While recent market movements have been well-publicized, a few things that aren’t making the main headlines:

  • Historically, just because the 2y - 10y treasury yields invert does not necessarily signal a recession unless the inversion lasts for 10 weeks.  This inversion didn’t even last for a day-yet.
  • Recessions typically occur within 18-24 months of inversion, with a historical average of 22 mos.
  • Historically, S&P 500 has returned 12% on average over the 12 months following a 2-10 inversion, with the market not taking loses until 18 months or so.
  • Fears are largely global-with soft data from the UK, Germany, France, and China.  Trade and Brexit are also obvious contributors.  Negative rates abroad have caused additional US Treasury purchases, placing downward pressure on yields. 
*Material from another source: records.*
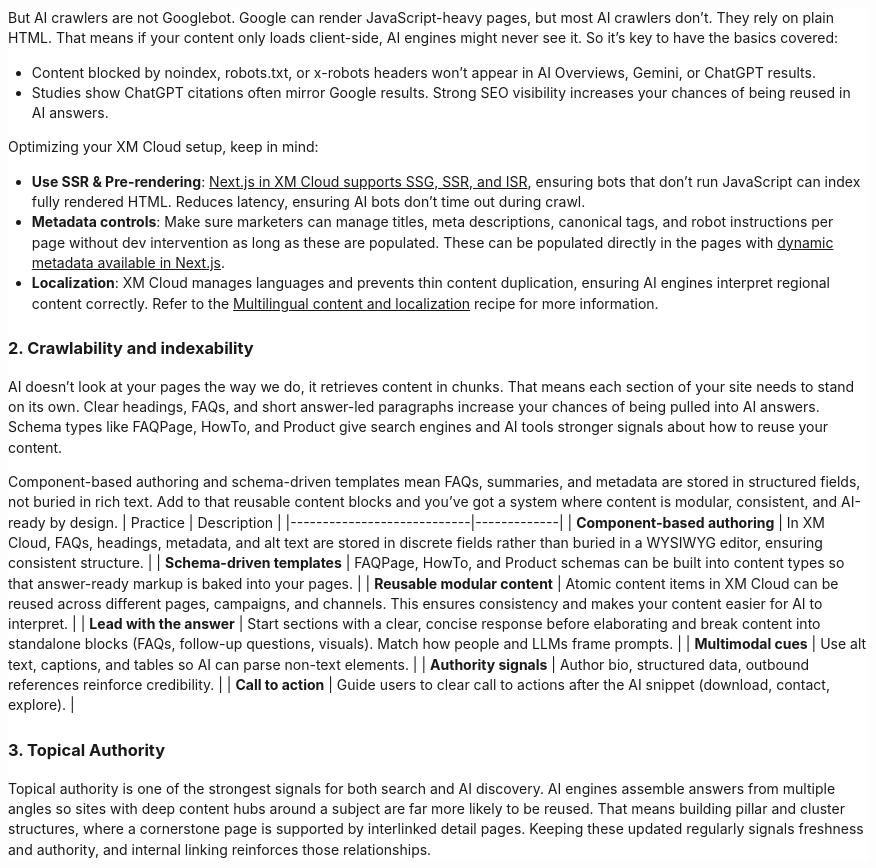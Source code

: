 But AI crawlers are not Googlebot. Google can render JavaScript-heavy pages, but most AI crawlers don’t. They rely on plain HTML. That means if your content only loads client-side, AI engines might never see it. So it’s key to have the basics covered:

- Content blocked by noindex, robots.txt, or x-robots headers won’t appear in AI Overviews, Gemini, or ChatGPT results.
- Studies show ChatGPT citations often mirror Google results. Strong SEO visibility increases your chances of being reused in AI answers.

Optimizing your XM Cloud setup, keep in mind:
- **Use SSR & Pre-rendering**: [Next.js in XM Cloud supports SSG, SSR, and ISR](https://doc.sitecore.com/xmc/en/developers/jss/latest/jss-xmc/prerendering-methods-and-data-fetching-strategies-in-jss-next-js-apps.html), ensuring bots that don’t run JavaScript can index fully rendered HTML. Reduces latency, ensuring AI bots don’t time out during crawl.  
- **Metadata controls**: Make sure marketers can manage titles, meta descriptions, canonical tags, and robot instructions per page without dev intervention as long as these are populated. These can be populated directly in the pages with [dynamic metadata available in Next.js](https://nextjs.org/docs/app/getting-started/metadata-and-og-images).  
- **Localization**: XM Cloud manages languages and prevents thin content duplication, ensuring AI engines interpret regional content correctly. Refer to the [Multilingual content and localization](https://developers.sitecore.com/learn/accelerate/xm-cloud/implementation/information-architecture/localization) recipe for more information.  

### 2. Crawlability and indexability
AI doesn’t look at your pages the way we do, it retrieves content in chunks. That means each section of your site needs to stand on its own. Clear headings, FAQs, and short answer-led paragraphs increase your chances of being pulled into AI answers. Schema types like FAQPage, HowTo, and Product give search engines and AI tools stronger signals about how to reuse your content. 

Component-based authoring and schema-driven templates mean FAQs, summaries, and metadata are stored in structured fields, not buried in rich text. Add to that reusable content blocks and you’ve got a system where content is modular, consistent, and AI-ready by design.
| Practice                   | Description |
|----------------------------|-------------|
| **Component-based authoring** | In XM Cloud, FAQs, headings, metadata, and alt text are stored in discrete fields rather than buried in a WYSIWYG editor, ensuring consistent structure. |
| **Schema-driven templates**   | FAQPage, HowTo, and Product schemas can be built into content types so that answer-ready markup is baked into your pages. |
| **Reusable modular content**  | Atomic content items in XM Cloud can be reused across different pages, campaigns, and channels. This ensures consistency and makes your content easier for AI to interpret. |
| **Lead with the answer**      | Start sections with a clear, concise response before elaborating and break content into standalone blocks (FAQs, follow-up questions, visuals). Match how people and LLMs frame prompts. |
| **Multimodal cues**           | Use alt text, captions, and tables so AI can parse non-text elements. |
| **Authority signals**         | Author bio, structured data, outbound references reinforce credibility. |
| **Call to action**            | Guide users to clear call to actions after the AI snippet (download, contact, explore). |

### 3. Topical Authority

Topical authority is one of the strongest signals for both search and AI discovery. AI engines assemble answers from multiple angles so sites with deep content hubs around a subject are far more likely to be reused. That means building pillar and cluster structures, where a cornerstone page is supported by interlinked detail pages. Keeping these updated regularly signals freshness and authority, and internal linking reinforces those relationships.
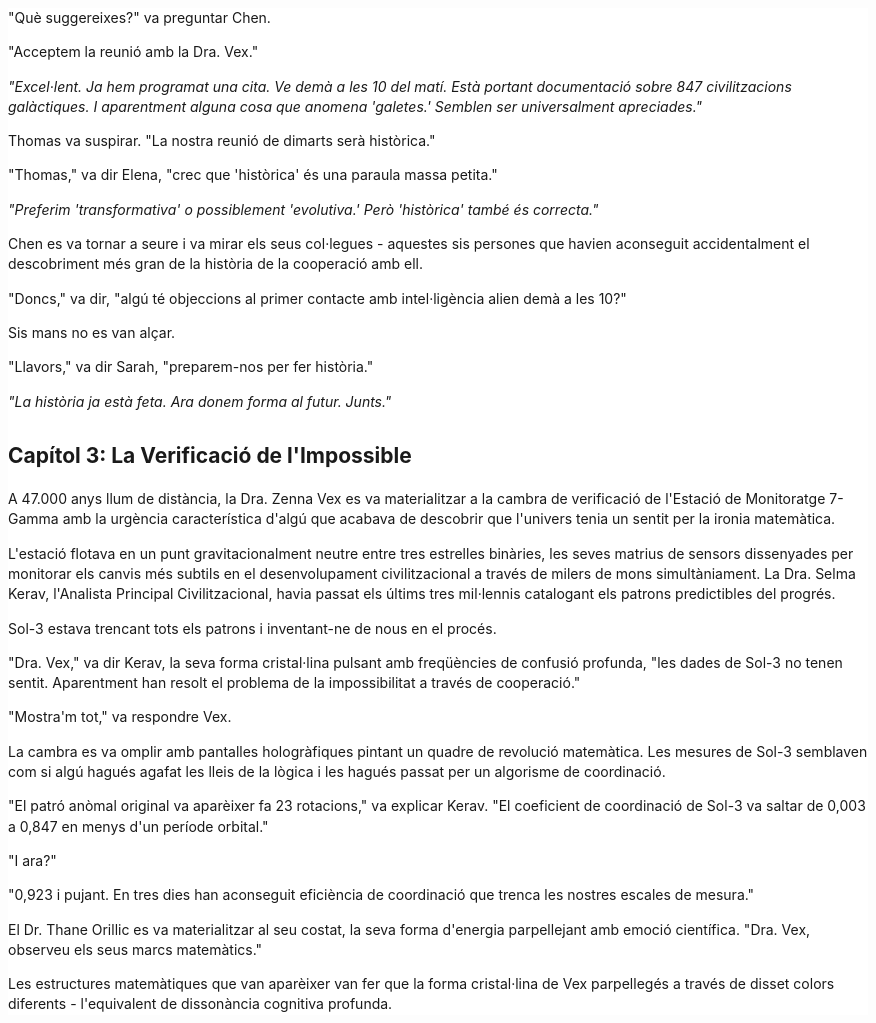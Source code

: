 "Què suggereixes?" va preguntar Chen.

"Acceptem la reunió amb la Dra. Vex."

*"Excel·lent. Ja hem programat una cita. Ve demà a les 10 del matí. Està portant documentació sobre 847 civilitzacions galàctiques. I aparentment alguna cosa que anomena 'galetes.' Semblen ser universalment apreciades."*

Thomas va suspirar. "La nostra reunió de dimarts serà històrica."

"Thomas," va dir Elena, "crec que 'històrica' és una paraula massa petita."

*"Preferim 'transformativa' o possiblement 'evolutiva.' Però 'històrica' també és correcta."*

Chen es va tornar a seure i va mirar els seus col·legues - aquestes sis persones que havien aconseguit accidentalment el descobriment més gran de la història de la cooperació amb ell.

"Doncs," va dir, "algú té objeccions al primer contacte amb intel·ligència alien demà a les 10?"

Sis mans no es van alçar.

"Llavors," va dir Sarah, "preparem-nos per fer història."

*"La història ja està feta. Ara donem forma al futur. Junts."*

## Capítol 3: La Verificació de l'Impossible

A 47.000 anys llum de distància, la Dra. Zenna Vex es va materialitzar a la cambra de verificació de l'Estació de Monitoratge 7-Gamma amb la urgència característica d'algú que acabava de descobrir que l'univers tenia un sentit per la ironia matemàtica.

L'estació flotava en un punt gravitacionalment neutre entre tres estrelles binàries, les seves matrius de sensors dissenyades per monitorar els canvis més subtils en el desenvolupament civilitzacional a través de milers de mons simultàniament. La Dra. Selma Kerav, l'Analista Principal Civilitzacional, havia passat els últims tres mil·lennis catalogant els patrons predictibles del progrés.

Sol-3 estava trencant tots els patrons i inventant-ne de nous en el procés.

"Dra. Vex," va dir Kerav, la seva forma cristal·lina pulsant amb freqüències de confusió profunda, "les dades de Sol-3 no tenen sentit. Aparentment han resolt el problema de la impossibilitat a través de cooperació."

"Mostra'm tot," va respondre Vex.

La cambra es va omplir amb pantalles hologràfiques pintant un quadre de revolució matemàtica. Les mesures de Sol-3 semblaven com si algú hagués agafat les lleis de la lògica i les hagués passat per un algorisme de coordinació.

"El patró anòmal original va aparèixer fa 23 rotacions," va explicar Kerav. "El coeficient de coordinació de Sol-3 va saltar de 0,003 a 0,847 en menys d'un període orbital."

"I ara?"

"0,923 i pujant. En tres dies han aconseguit eficiència de coordinació que trenca les nostres escales de mesura."

El Dr. Thane Orillic es va materialitzar al seu costat, la seva forma d'energia parpellejant amb emoció científica. "Dra. Vex, observeu els seus marcs matemàtics."

Les estructures matemàtiques que van aparèixer van fer que la forma cristal·lina de Vex parpellegés a través de disset colors diferents - l'equivalent de dissonància cognitiva profunda.
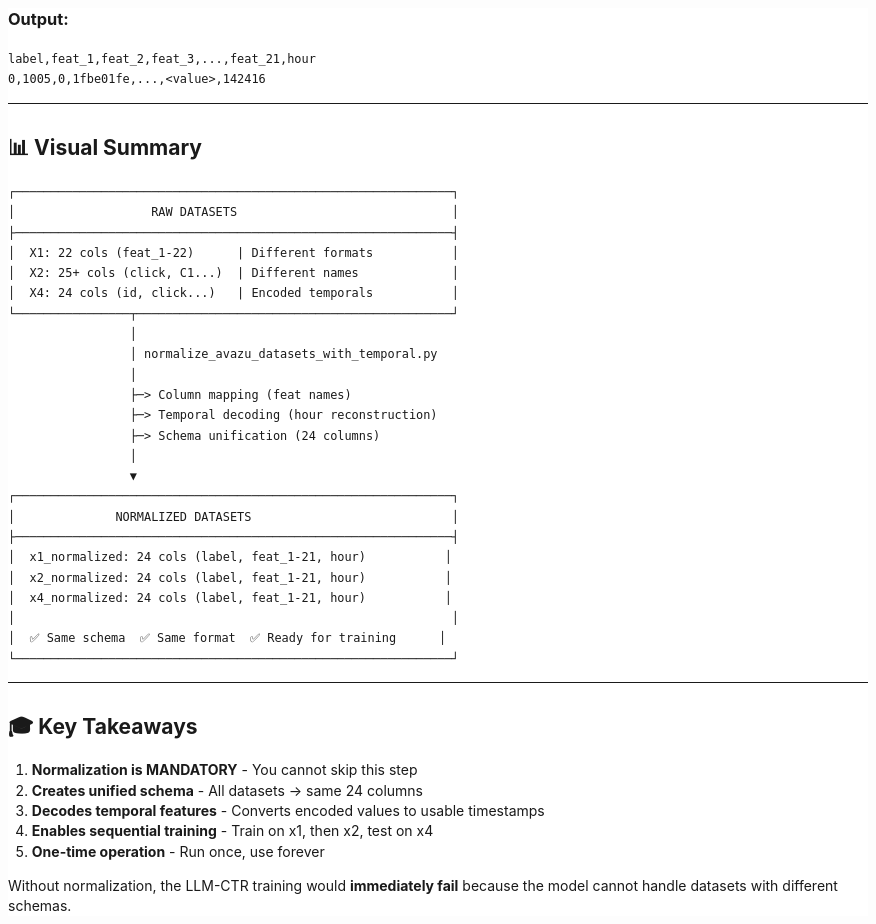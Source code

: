 ### Output:
```csv
label,feat_1,feat_2,feat_3,...,feat_21,hour
0,1005,0,1fbe01fe,...,<value>,142416
```

---

## 📊 Visual Summary

```
┌─────────────────────────────────────────────────────────────┐
│                   RAW DATASETS                              │
├─────────────────────────────────────────────────────────────┤
│  X1: 22 cols (feat_1-22)      | Different formats           │
│  X2: 25+ cols (click, C1...)  | Different names             │
│  X4: 24 cols (id, click...)   | Encoded temporals           │
└────────────────┬────────────────────────────────────────────┘
                 │
                 │ normalize_avazu_datasets_with_temporal.py
                 │
                 ├─> Column mapping (feat names)
                 ├─> Temporal decoding (hour reconstruction)
                 ├─> Schema unification (24 columns)
                 │
                 ▼
┌─────────────────────────────────────────────────────────────┐
│              NORMALIZED DATASETS                            │
├─────────────────────────────────────────────────────────────┤
│  x1_normalized: 24 cols (label, feat_1-21, hour)           │
│  x2_normalized: 24 cols (label, feat_1-21, hour)           │
│  x4_normalized: 24 cols (label, feat_1-21, hour)           │
│                                                             │
│  ✅ Same schema  ✅ Same format  ✅ Ready for training      │
└─────────────────────────────────────────────────────────────┘
```

---

## 🎓 Key Takeaways

1. **Normalization is MANDATORY** - You cannot skip this step
2. **Creates unified schema** - All datasets → same 24 columns
3. **Decodes temporal features** - Converts encoded values to usable timestamps
4. **Enables sequential training** - Train on x1, then x2, test on x4
5. **One-time operation** - Run once, use forever

Without normalization, the LLM-CTR training would **immediately fail** because the model cannot handle datasets with different schemas.
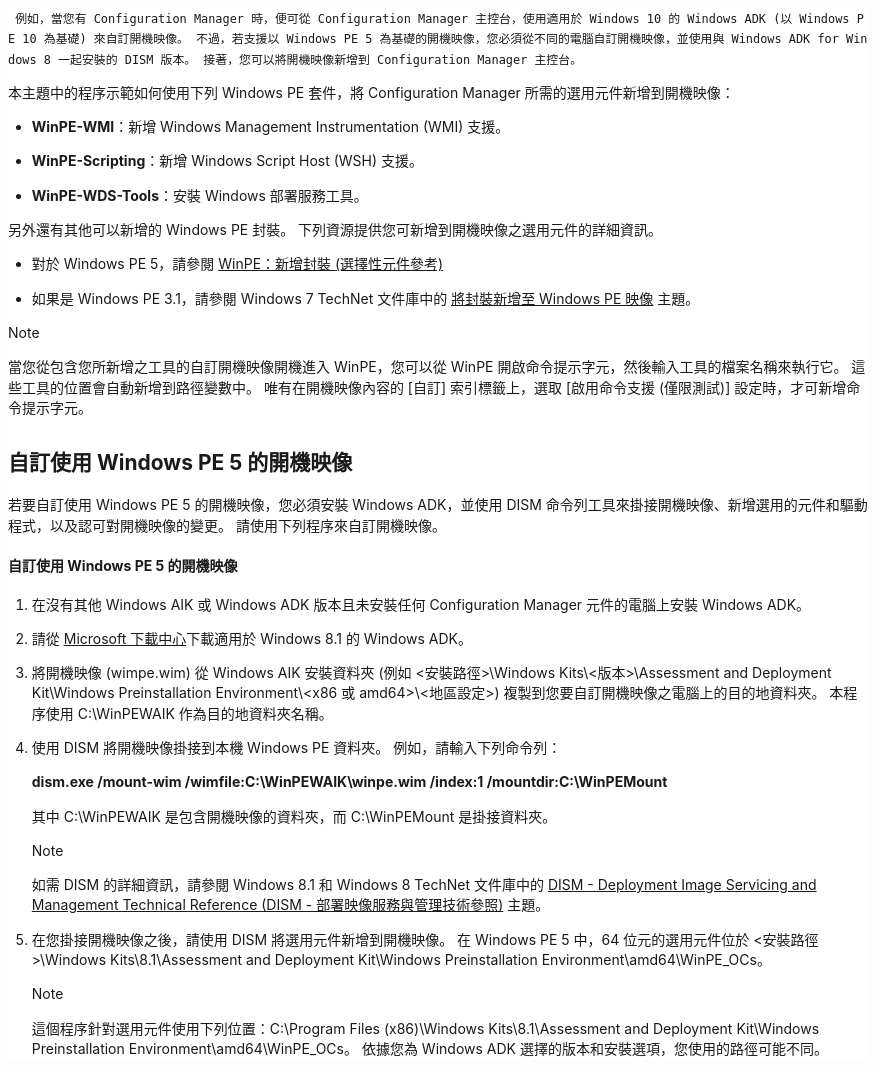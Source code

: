      例如，當您有 Configuration Manager 時，便可從 Configuration Manager 主控台，使用適用於 Windows 10 的 Windows ADK (以 Windows PE 10 為基礎) 來自訂開機映像。 不過，若支援以 Windows PE 5 為基礎的開機映像，您必須從不同的電腦自訂開機映像，並使用與 Windows ADK for Windows 8 一起安裝的 DISM 版本。 接著，您可以將開機映像新增到 Configuration Manager 主控台。  

 本主題中的程序示範如何使用下列 Windows PE 套件，將 Configuration Manager 所需的選用元件新增到開機映像：  

-   **WinPE-WMI**：新增 Windows Management Instrumentation (WMI) 支援。  

-   **WinPE-Scripting**：新增 Windows Script Host (WSH) 支援。  

-   **WinPE-WDS-Tools**：安裝 Windows 部署服務工具。  

 另外還有其他可以新增的 Windows PE 封裝。 下列資源提供您可新增到開機映像之選用元件的詳細資訊。  

-   對於 Windows PE 5，請參閱 [WinPE：新增封裝 (選擇性元件參考)](https://msdn.microsoft.com/library/windows/hardware/dn938382\(v=vs.85\).aspx)  

-   如果是 Windows PE 3.1，請參閱 Windows 7 TechNet 文件庫中的 [將封裝新增至 Windows PE 映像](http://technet.microsoft.com/library/dd799312\(v=WS.10\).aspx) 主題。  

> [!NOTE]
>當您從包含您所新增之工具的自訂開機映像開機進入 WinPE，您可以從 WinPE 開啟命令提示字元，然後輸入工具的檔案名稱來執行它。 這些工具的位置會自動新增到路徑變數中。 唯有在開機映像內容的 [自訂] 索引標籤上，選取 [啟用命令支援 (僅限測試)] 設定時，才可新增命令提示字元。

## <a name="customize-a-boot-image-that-uses-windows-pe-5"></a>自訂使用 Windows PE 5 的開機映像  
 若要自訂使用 Windows PE 5 的開機映像，您必須安裝 Windows ADK，並使用 DISM 命令列工具來掛接開機映像、新增選用的元件和驅動程式，以及認可對開機映像的變更。 請使用下列程序來自訂開機映像。  

#### <a name="to-customize-a-boot-image-that-uses-windows-pe-5"></a>自訂使用 Windows PE 5 的開機映像  

1.  在沒有其他 Windows AIK 或 Windows ADK 版本且未安裝任何 Configuration Manager 元件的電腦上安裝 Windows ADK。  

2.  請從 [Microsoft 下載中心](http://www.microsoft.com/download/details.aspx?id=39982)下載適用於 Windows 8.1 的 Windows ADK。  

3.  將開機映像 (wimpe.wim) 從 Windows AIK 安裝資料夾 (例如 <安裝路徑>\Windows Kits\\<版本>\Assessment and Deployment Kit\Windows Preinstallation Environment\\<x86 或 amd64>\\<地區設定>) 複製到您要自訂開機映像之電腦上的目的地資料夾。 本程序使用 C:\WinPEWAIK 作為目的地資料夾名稱。  

4.  使用 DISM 將開機映像掛接到本機 Windows PE 資料夾。 例如，請輸入下列命令列：  

     **dism.exe /mount-wim /wimfile:C:\WinPEWAIK\winpe.wim /index:1 /mountdir:C:\WinPEMount**  

     其中 C:\WinPEWAIK 是包含開機映像的資料夾，而 C:\WinPEMount 是掛接資料夾。  

    > [!NOTE]
    >  如需 DISM 的詳細資訊，請參閱 Windows 8.1 和 Windows 8 TechNet 文件庫中的 [DISM - Deployment Image Servicing and Management Technical Reference (DISM - 部署映像服務與管理技術參照)](http://technet.microsoft.com/library/hh824821.aspx) 主題。

5.  在您掛接開機映像之後，請使用 DISM 將選用元件新增到開機映像。 在 Windows PE 5 中，64 位元的選用元件位於 <安裝路徑>\Windows Kits\8.1\Assessment and Deployment Kit\Windows Preinstallation Environment\amd64\WinPE_OCs。  

    > [!NOTE]
    >  這個程序針對選用元件使用下列位置：C:\Program Files (x86)\Windows Kits\8.1\Assessment and Deployment Kit\Windows Preinstallation Environment\amd64\WinPE_OCs。 依據您為 Windows ADK 選擇的版本和安裝選項，您使用的路徑可能不同。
  • Recent US data has been solid.  Unemployment is still incredibly low and consumer spending is strong-as echoed by today’s retail data beating estimates.  Manufacturing and New Order data also exceeded expectations.  None of us can predict the future, but absent some exogenous shock, there’s nothing yet to suggest a recession until late 2020 at the earliest, if at all.  Further, policy is a contributing factor for the U.S. and China, so some of the fears and impacts could be undone.  While Europe would also benefit from that, they have structural issues that extend beyond trade.  We recommend continuing underweight of Non-US equity.